The Loss of Use of Money Is a Concrete Injury

In Van v. LLR, Inc., the named plaintiff Katie Van filed suit on behalf of LLR, Inc., customers in Alaska, alleging improper sales tax charges. LLR had refunded Van the $531.25 in taxes she paid, but Van alleged that the refunded sales tax failed to account her inability to use the $531.25, and was thus damaged by LLR’s failure to account for the $3.76 in interest that had accumulated. The U.S. District Court for the District of Alaska dismissed the case on the basis that $3.76 “is too little to support Article III standing.”

The U.S. Court of Appeals for the Ninth Circuit reversed the district court. Relying on precedent from the Seventh Circuit and Eleventh Circuit, the Ninth Circuit held that the lost time value of money—even temporarily, and even for a small amount—is not too speculative an injury to support Article III standing. The court explained that its decision reflects the well-established principle that tort victims should be compensated for the loss of use of money by an award of damages or prejudgment interest.
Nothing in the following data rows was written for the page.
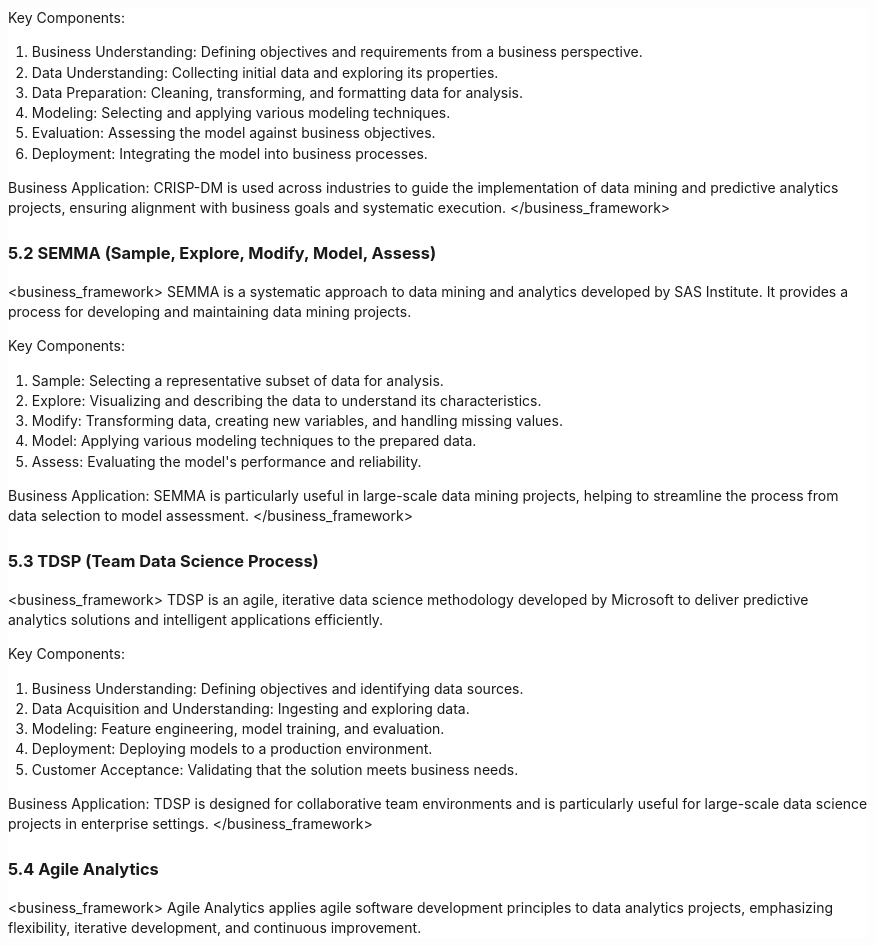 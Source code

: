 Key Components:
1. Business Understanding: Defining objectives and requirements from a business perspective.
2. Data Understanding: Collecting initial data and exploring its properties.
3. Data Preparation: Cleaning, transforming, and formatting data for analysis.
4. Modeling: Selecting and applying various modeling techniques.
5. Evaluation: Assessing the model against business objectives.
6. Deployment: Integrating the model into business processes.

Business Application:
CRISP-DM is used across industries to guide the implementation of data mining and predictive analytics projects, ensuring alignment with business goals and systematic execution.
</business_framework>

### 5.2 SEMMA (Sample, Explore, Modify, Model, Assess)

<business_framework>
SEMMA is a systematic approach to data mining and analytics developed by SAS Institute. It provides a process for developing and maintaining data mining projects.

Key Components:
1. Sample: Selecting a representative subset of data for analysis.
2. Explore: Visualizing and describing the data to understand its characteristics.
3. Modify: Transforming data, creating new variables, and handling missing values.
4. Model: Applying various modeling techniques to the prepared data.
5. Assess: Evaluating the model's performance and reliability.

Business Application:
SEMMA is particularly useful in large-scale data mining projects, helping to streamline the process from data selection to model assessment.
</business_framework>

### 5.3 TDSP (Team Data Science Process)

<business_framework>
TDSP is an agile, iterative data science methodology developed by Microsoft to deliver predictive analytics solutions and intelligent applications efficiently.

Key Components:
1. Business Understanding: Defining objectives and identifying data sources.
2. Data Acquisition and Understanding: Ingesting and exploring data.
3. Modeling: Feature engineering, model training, and evaluation.
4. Deployment: Deploying models to a production environment.
5. Customer Acceptance: Validating that the solution meets business needs.

Business Application:
TDSP is designed for collaborative team environments and is particularly useful for large-scale data science projects in enterprise settings.
</business_framework>

### 5.4 Agile Analytics

<business_framework>
Agile Analytics applies agile software development principles to data analytics projects, emphasizing flexibility, iterative development, and continuous improvement.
The appellate court distinguished its prior decision in Skaff v. Meridien North America Beverly Hills, LLC. The plaintiff in Skaff had alleged that a hotel improperly assigned him to a room that did not have a shower accessible to individuals with disabilities before learning of the mistake and correcting it. The Ninth Circuit affirmed dismissal of the lawsuit, holding that the brief delay caused by the incorrect room assignment was too trifling to confer Article III standing. In contrast to Skaff, the Van plaintiff suffered a cognizable and concrete injury through the loss of her money through sales tax charges related to several purchases over a period ranging from months to over a year.

Anticipating potential issues on remand in Van, the appellate court clarified that Van’s injury was the loss of use of her money, not lost interest income. “Interest is a simple way of measuring and remedying Van’s injury, not the injury itself,” the court explained.

A Sensible Outcome

“The Ninth Circuit got the law of standing right,” states Adam Polk, San Francisco, CA, cochair of the Section of Litigation’s Class Action & Derivative Suits Committee. “There should not be line drawing as a matter of standing,” he opines. Polk further explains that “there are other factors that are brought to bear” that act as “safeguards against absurd results,” such as the economics of bringing a class action lawsuit and the various challenges available to defendants under Rule 12.

“It does make sense that the court found that there is standing even though the dollar amount is relatively small,” agrees Donald R. Pocock, Winston-Salem, NC, cochair of the Section’s Consumer Litigation Committee. “Class actions were specifically invented to address small claims,” he explains. The case is about standing, not the merits, and one should not blur “the lines of merit analysis with whether someone can come to court to have merits heard,” adds Pocock.

Line Drawing Is Difficult

The specific amount of damages that can confer standing will vary from case to case, Pocock cautions. While $3.76 was at issue in Van, “there are a lot of cases” in which “the award to the claimants was less than one dollar,” he observes. Yet, Pocock acknowledges, “[a]t some point in time it does become somewhat absurd to establish standing based upon a penny.”

However, it is a difficult line to draw because a case with a low dollar amount “might not be worth it to somebody but it may be worth it to somebody else, and it might be worth it if it happens 100 million times,” Pocock notes. Polk agrees, because there are a number of other grounds for dismissal afforded to defendants in consumer class action lawsuits.

Ultimately, whether there is a specific floor on damages for federal class action lawsuits may be “a legislative question,” Pocock opines.